What you are asked to do:
Only the lines holding "down" are wanted; find them in the listing and return each one.

Top of Data under study

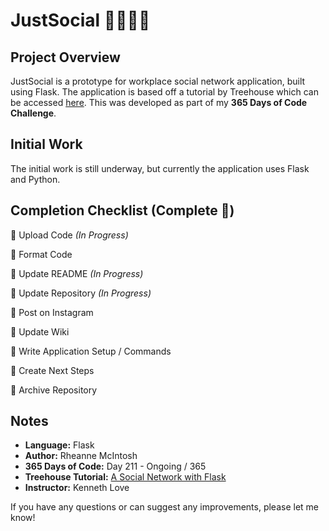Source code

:# JustSocial :family_man_woman_girl_boy:

## Project Overview
JustSocial is a prototype for workplace social network application, built using Flask. The application is based off a tutorial by Treehouse which can be accessed [here](https://teamtreehouse.com/library/a-social-network-with-flask). This was developed as part of my **365 Days of Code Challenge**.

## Initial Work
The initial work is still underway, but currently the application uses Flask and Python.

<!-- :black_square_button: for not complete -->
<!-- :white_check_mark: for complete -->
## Completion Checklist (Complete :confetti_ball:)
:black_square_button: Upload Code _(In Progress)_

:black_square_button: Format Code

:black_square_button: Update README _(In Progress)_

:black_square_button: Update Repository _(In Progress)_

:black_square_button: Post on Instagram

:black_square_button: Update Wiki

:black_square_button: Write Application Setup / Commands

:black_square_button: Create Next Steps
 
:black_square_button: Archive Repository

<!-- Repository Next Steps -->
<!--
## Next Steps
- Example Issue Name [(Issue #1)]()
- Host site if possible
-->

## Notes
- **Language:** Flask
- **Author:** Rheanne McIntosh
- **365 Days of Code:** Day 211 - Ongoing / 365
- **Treehouse Tutorial:** [A Social Network with Flask](https://teamtreehouse.com/library/a-social-network-with-flask)
- **Instructor:** Kenneth Love

If you have any questions or can suggest any improvements, please let me know!

<!-- Application Setup / Commands -->
<!--
## Application Setup / Commands
-->
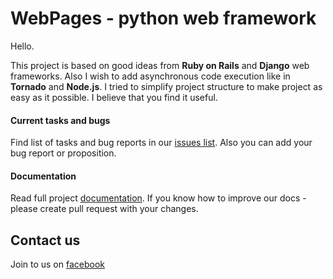 WebPages - python web framework
===

Hello.

This project is based on good ideas from **Ruby on Rails** and **Django** web frameworks. Also I wish to add asynchronous code execution like in **Tornado** and **Node.js**. I tried to simplify project structure to make project as easy as it possible. I believe that you find it useful.


#### Current tasks and bugs

Find list of tasks and bug reports in our [issues list](issues). Also you can add your bug report or proposition.


#### Documentation

Read full project [documentation](https://github.com/webpages/docs). If you know how to improve our docs - please create pull request with your changes.


Contact us
----

Join to us on [facebook](https://www.facebook.com/WebPagesFramework)
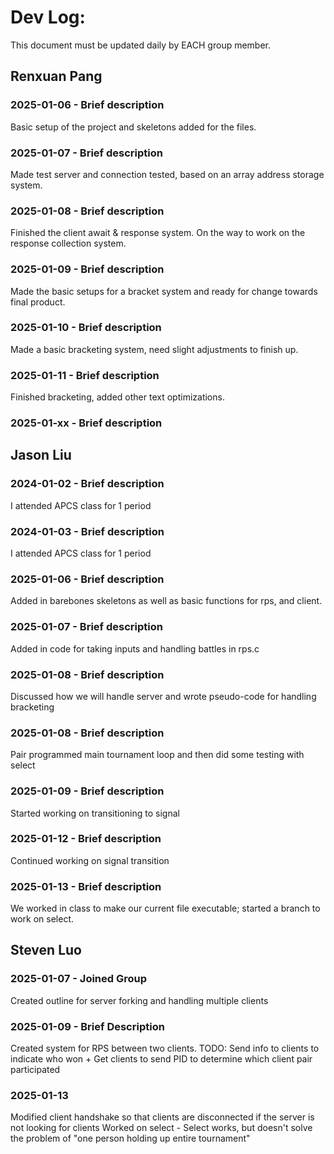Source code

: # Dev Log:

This document must be updated daily by EACH group member.

## Renxuan Pang

### 2025-01-06 - Brief description
Basic setup of the project and skeletons added for the files.

### 2025-01-07 - Brief description
Made test server and connection tested, based on an array address storage system.

### 2025-01-08 - Brief description
Finished the client await & response system.
On the way to work on the response collection system.

### 2025-01-09 - Brief description
Made the basic setups for a bracket system and ready for change towards final product.

### 2025-01-10 - Brief description
Made a basic bracketing system, need slight adjustments to finish up.

### 2025-01-11 - Brief description
Finished bracketing, added other text optimizations.

### 2025-01-xx - Brief description

## Jason Liu

### 2024-01-02 - Brief description
I attended APCS class for 1 period

### 2024-01-03 - Brief description
I attended APCS class for 1 period

### 2025-01-06 - Brief description
Added in barebones skeletons as well as basic functions for rps, and client.

### 2025-01-07 - Brief description
Added in code for taking inputs and handling battles in rps.c

### 2025-01-08 - Brief description
Discussed how we will handle server and wrote pseudo-code for handling bracketing

### 2025-01-08 - Brief description
Pair programmed main tournament loop and then did some testing with select

### 2025-01-09 - Brief description
Started working on transitioning to signal

### 2025-01-12 - Brief description
Continued working on signal transition

### 2025-01-13 - Brief description
We worked in class to make our current file executable; started a branch to work on select.

## Steven Luo

### 2025-01-07 - Joined Group
Created outline for server forking and handling multiple clients

### 2025-01-09 - Brief Description
Created system for RPS between two clients.
TODO: Send info to clients to indicate who won + Get clients to send PID to determine which client pair participated

### 2025-01-13
Modified client handshake so that clients are disconnected if the server is not looking for clients
Worked on select - Select works, but doesn't solve the problem of "one person holding up entire tournament"

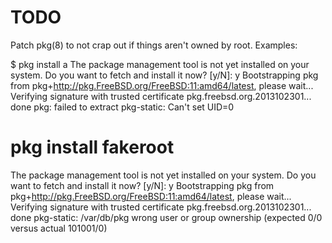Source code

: 

# TODO

Patch pkg(8) to not crap out if things aren't owned by root.
Examples:

$ pkg install a
The package management tool is not yet installed on your system.
Do you want to fetch and install it now? [y/N]: y
Bootstrapping pkg from pkg+http://pkg.FreeBSD.org/FreeBSD:11:amd64/latest, please wait...
Verifying signature with trusted certificate pkg.freebsd.org.2013102301... done
pkg: failed to extract pkg-static: Can't set UID=0

# pkg install fakeroot
The package management tool is not yet installed on your system.
Do you want to fetch and install it now? [y/N]: y
Bootstrapping pkg from pkg+http://pkg.FreeBSD.org/FreeBSD:11:amd64/latest, please wait...
Verifying signature with trusted certificate pkg.freebsd.org.2013102301... done
pkg-static: /var/db/pkg wrong user or group ownership (expected 0/0 versus actual 101001/0)

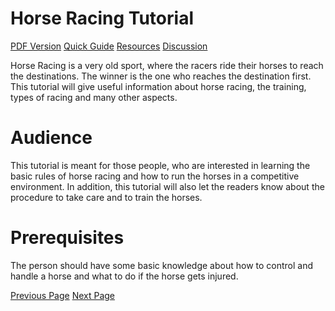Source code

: # Horse Racing Tutorial
[PDF Version](../horse_racing/horse_racing_pdf_version.md)
[Quick Guide](../horse_racing/horse_racing_quick_guide.md)
[Resources](../horse_racing/horse_racing_useful_resources.md)
[Discussion](../horse_racing/horse_racing_discussion.md)

Horse Racing is a very old sport, where the racers ride their horses to reach the destinations. The winner is the one who reaches the destination first. This tutorial will give useful information about horse racing, the training, types of racing and many other aspects.

# Audience
This tutorial is meant for those people, who are interested in learning the basic rules of horse racing and how to run the horses in a competitive environment. In addition, this tutorial will also let the readers know about the procedure to take care and to train the horses.

# Prerequisites
The person should have some basic knowledge about how to control and handle a horse and what to do if the horse gets injured.


[Previous Page](../horse_racing/index.md) [Next Page](../horse_racing/horse_racing_overview.md) 
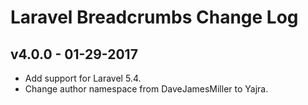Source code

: # Laravel Breadcrumbs Change Log

## v4.0.0 - 01-29-2017
- Add support for Laravel 5.4.
- Change author namespace from DaveJamesMiller to Yajra.

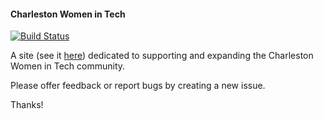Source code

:#### Charleston Women in Tech

[![Build Status](https://travis-ci.org/easmith2/wit.svg?branch=master)](https://travis-ci.org/easmith2/wit)

A site (see it [here](http://www.charlestonwomenintech.com)) dedicated to supporting and expanding the Charleston Women in Tech community.

Please offer feedback or report bugs by creating a new issue.

Thanks!
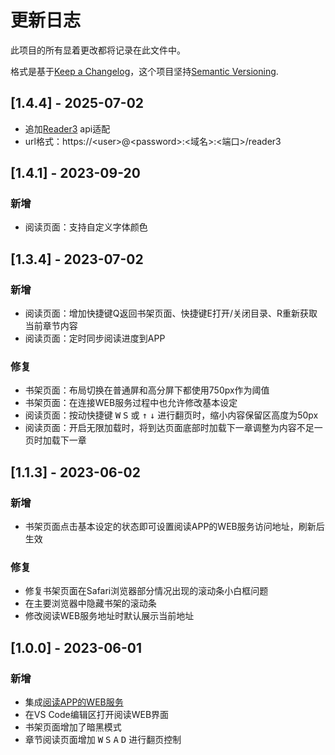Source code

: # 更新日志

此项目的所有显着更改都将记录在此文件中。

格式是基于[Keep a Changelog](https://keepachangelog.com/en/1.0.0/)，这个项目坚持[Semantic Versioning](https://semver.org/spec/v2.0.0.html).

## [1.4.4] - 2025-07-02

- 追加[Reader3](https://github.com/hectorqin/reader) api适配
- url格式：https://\<user>@\<password>:<域名>:<端口>/reader3

## [1.4.1] - 2023-09-20

### 新增

- 阅读页面：支持自定义字体颜色

## [1.3.4] - 2023-07-02

### 新增

- 阅读页面：增加快捷键Q返回书架页面、快捷键E打开/关闭目录、R重新获取当前章节内容
- 阅读页面：定时同步阅读进度到APP

### 修复

- 书架页面：布局切换在普通屏和高分屏下都使用750px作为阈值
- 书架页面：在连接WEB服务过程中也允许修改基本设定
- 阅读页面：按动快捷键 <kbd>W</kbd> <kbd>S</kbd> 或 <kbd>↑</kbd> <kbd>↓</kbd> 进行翻页时，缩小内容保留区高度为50px
- 阅读页面：开启无限加载时，将到达页面底部时加载下一章调整为内容不足一页时加载下一章

## [1.1.3] - 2023-06-02

### 新增

- 书架页面点击基本设定的状态即可设置阅读APP的WEB服务访问地址，刷新后生效

### 修复

- 修复书架页面在Safari浏览器部分情况出现的滚动条小白框问题
- 在主要浏览器中隐藏书架的滚动条
- 修改阅读WEB服务地址时默认展示当前地址

## [1.0.0] - 2023-06-01

### 新增

- 集成[阅读APP的WEB服务](https://github.com/gedoor/legado/tree/master/modules/web)
- 在VS Code编辑区打开阅读WEB界面
- 书架页面增加了暗黑模式
- 章节阅读页面增加 <kbd>W</kbd> <kbd>S</kbd> <kbd>A</kbd> <kbd>D</kbd> 进行翻页控制
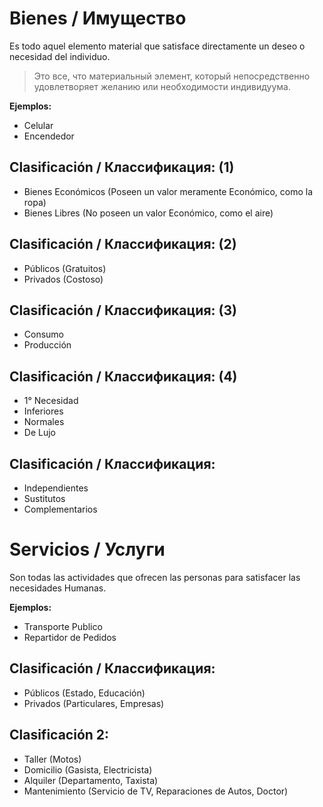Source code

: # Bienes / Имущество
Es todo aquel elemento material que satisface directamente un deseo o necesidad del individuo.
>Это все, что материальный элемент, который непосредственно удовлетворяет желанию или необходимости индивидуума.

**Ejemplos:**
- Celular
- Encendedor
## Clasificación / Классификация: (1)
- Bienes Económicos (Poseen un valor meramente Económico, como la ropa)
- Bienes Libres (No poseen un valor Económico, como el aire)
## Clasificación / Классификация: (2)
- Públicos (Gratuitos)
- Privados (Costoso)
## Clasificación / Классификация: (3)
- Consumo
- Producción
## Clasificación / Классификация: (4)
- 1° Necesidad
- Inferiores
- Normales
- De Lujo
## Clasificación / Классификация:
- Independientes
- Sustitutos
- Complementarios
# Servicios / Услуги
Son todas las actividades que ofrecen las personas para satisfacer las necesidades Humanas.

**Ejemplos:**
- Transporte Publico
- Repartidor de Pedidos
## Clasificación / Классификация:
- Públicos (Estado, Educación)
- Privados (Particulares, Empresas)
## Clasificación 2:
- Taller (Motos)
- Domicilio (Gasista, Electricista)
- Alquiler (Departamento, Taxista)
- Mantenimiento (Servicio de TV, Reparaciones de Autos, Doctor)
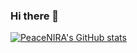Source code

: ### Hi there 👋

<!--
**PeaceNIRA/PeaceNIRA** is a ✨ _special_ ✨ repository because its `README.md` (this file) appears on your GitHub profile.

Here are some ideas to get you started:

- 🔭 I’m currently working on ...
- 🌱 I’m currently learning ...
- 👯 I’m looking to collaborate on ...
- 🤔 I’m looking for help with ...
- 💬 Ask me about ...
- 📫 How to reach me: ...
- 😄 Pronouns: ...
- ⚡ Fun fact: ...
-->
[![PeaceNIRA's GitHub stats](https://github-readme-stats.vercel.app/api?username=PeaceNIRA)](https://github.com/anuraghazra/github-readme-stats)
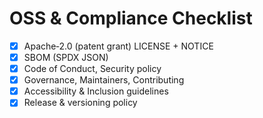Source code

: <!-- SPDX-License-Identifier: Apache-2.0 -->
# OSS & Compliance Checklist

- [x] Apache‑2.0 (patent grant) LICENSE + NOTICE
- [x] SBOM (SPDX JSON)
- [x] Code of Conduct, Security policy
- [x] Governance, Maintainers, Contributing
- [x] Accessibility & Inclusion guidelines
- [x] Release & versioning policy

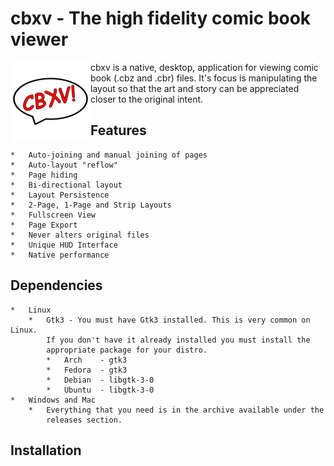 # cbxv - The high fidelity comic book viewer

<img width="128" height="128" align="left" src="build/assets/lin/logo_x.png">

cbxv is a native, desktop, application for viewing comic book (.cbz and .cbr) 
files. It's focus is manipulating the layout so that the art and story can be
appreciated closer to the original intent.

## Features
    *   Auto-joining and manual joining of pages
    *   Auto-layout "reflow"
    *   Page hiding
    *   Bi-directional layout
    *   Layout Persistence
    *   2-Page, 1-Page and Strip Layouts
    *   Fullscreen View
    *   Page Export
    *   Never alters original files
    *   Unique HUD Interface
    *   Native performance

## Dependencies
    *   Linux
        *   Gtk3 - You must have Gtk3 installed. This is very common on Linux.
            If you don't have it already installed you must install the 
            appropriate package for your distro.
            *   Arch    - gtk3
            *   Fedora  - gtk3
            *   Debian  - libgtk-3-0
            *   Ubuntu  - libgtk-3-0
    *   Windows and Mac
        *   Everything that you need is in the archive available under the 
            releases section.

## Installation

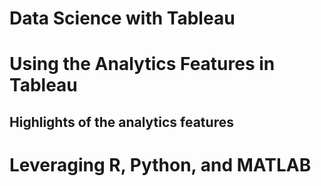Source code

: # Data Science with Tableau

# Using the Analytics Features in Tableau

## Highlights of the analytics features



# Leveraging R, Python, and MATLAB

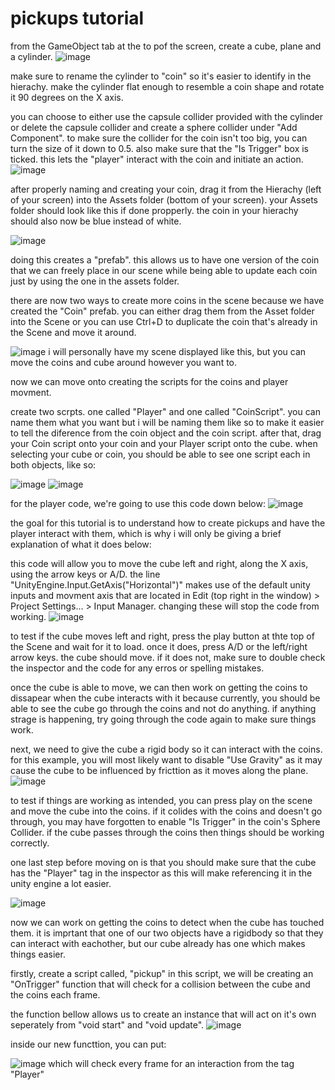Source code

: # pickups tutorial

from the GameObject tab at the to pof the screen, create a cube, plane and a cylinder.
 ![image](https://github.com/user-attachments/assets/1e61a4b6-e2bb-46f7-b6f1-c11820de13cf)

make sure to rename the cylinder to "coin" so it's easier to identify in the hierachy.
make the cylinder flat enough to resemble a coin shape and rotate it 90 degrees on the X axis.

you can choose to either use the capsule collider provided with the cylinder or delete the capsule collider and create a sphere collider under "Add Component".
to make sure the collider for the coin isn't too big, you can turn the size of it down to 0.5. also make sure that the "Is Trigger" box is ticked. this lets the "player" interact with the coin and initiate an action.
![image](https://github.com/user-attachments/assets/fbe10a6d-de7e-40a2-8ab0-846359c1943f)

after properly naming and creating your coin, drag it from the Hierachy (left of your screen) into the Assets folder (bottom of your screen). 
your Assets folder should look like this if done propperly. the coin in your hierachy should also now be blue instead of white.

![image](https://github.com/user-attachments/assets/07a2bdf0-2da7-4f6a-ac34-cf721984e50e)

doing this creates a "prefab". this allows us to have one version of the coin that we can freely place in our scene while being able to update each coin just by using the one in the assets folder.

there are now two ways to create more coins in the scene because we have created the "Coin" prefab. you can either drag them from the Asset folder into the Scene or you can use Ctrl+D to duplicate the coin that's already in the Scene and move it around.

![image](https://github.com/user-attachments/assets/1b16780a-7245-4048-b4d6-4b0d360927a0)
i will personally have my scene displayed like this, but you can move the coins and cube around however you want to.



now we can move onto creating the scripts for the coins and player movment.

create two scrpts. one called "Player" and one called "CoinScript". you can name them what you want but i will be naming them like so to make it easier to tell the diference from the coin object and the coin script.
after that, drag your Coin script onto your coin and your Player script onto the cube. when selecting your cube or coin, you should be able to see one script each in both objects, like so:

![image](https://github.com/user-attachments/assets/e9630234-ec1f-480a-a79f-df33a94dbcaf)
![image](https://github.com/user-attachments/assets/c8b6db61-8b4d-4f66-9d3b-c3ff84f074a2)


for the player code, we're going to use this code down below:
![image](https://github.com/user-attachments/assets/ecacdd75-d68e-4278-a61f-9f128795ea6e)

the goal for this tutorial is to understand how to create pickups and have the player interact with them, which is why i will only be giving a brief explanation of what it does below:

this code will allow you to move the cube left and right, along the X axis, using the arrow keys or A/D.
the line "UnityEngine.Input.GetAxis("Horizontal")" makes use of the default unity inputs and movment axis that are located in Edit (top right in the window) > Project Settings... > Input Manager.
changing these will stop the code from working.
![image](https://github.com/user-attachments/assets/5e4241e0-46c5-4ddc-90f6-bd3f489cf3da)

to test if the cube moves left and right, press the play button at thte top of the Scene and wait for it to load. once it does, press A/D or the left/right arrow keys. the cube should move.
if it does not, make sure to double check the inspector and the code for any erros or spelling mistakes.

once the cube is able to move, we can then work on getting the coins to dissapear when the cube interacts with it because currently, you should be able to see the cube go through the coins and not do anything.
if anything strage is happening, try going through the code again to make sure things work.

next, we need to give the cube a rigid body so it can interact with the coins. for this example, you will most likely want to disable "Use Gravity" as it may cause the cube to be influenced by fricttion as it moves along the plane.
![image](https://github.com/user-attachments/assets/e23a9307-6b20-4ff5-9b0f-4686a5964686)

to test if things are working as intended, you can press play on the scene and move the cube into the coins. if it colides with the coins and doesn't go through, you may have forgotten to enable "Is Trigger" in the coin's Sphere Collider.
if the cube passes through the coins then things should be working correctly.

one last step before moving on is that you should make sure that the cube has the "Player" tag in the inspector as this will make referencing it in the unity engine a lot easier.

![image](https://github.com/user-attachments/assets/e338ca3a-17ff-4816-b980-96ddb3c02bf6)




now we can work on getting the coins to detect when the cube has touched them. it is imprtant that one of our two objects have a rigidbody so that they can interact with eachother, but our cube already has one which makes things easier.

firstly, create a script called, "pickup"
in this script, we will be creating an "OnTrigger" function that will check for a collision between the cube and the coins each frame.

the function bellow allows us to create an instance that will act on it's own seperately from "void start" and "void update".
![image](https://github.com/user-attachments/assets/30807305-e3e4-4200-bd86-c68d36f41936)

inside our new functtion, you can put:

![image](https://github.com/user-attachments/assets/d113a379-f4ea-46f5-882e-89be7108742f)
which will check every frame for an interaction from the tag "Player"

Bottom of Data under study

Answer to this task:
to make sure the collider for the coin isn't too big, you can turn the size of it down to 0.5. also make sure that the "Is Trigger" box is ticked. this lets the "player" interact with the coin and initiate an action.
for the player code, we're going to use this code down below:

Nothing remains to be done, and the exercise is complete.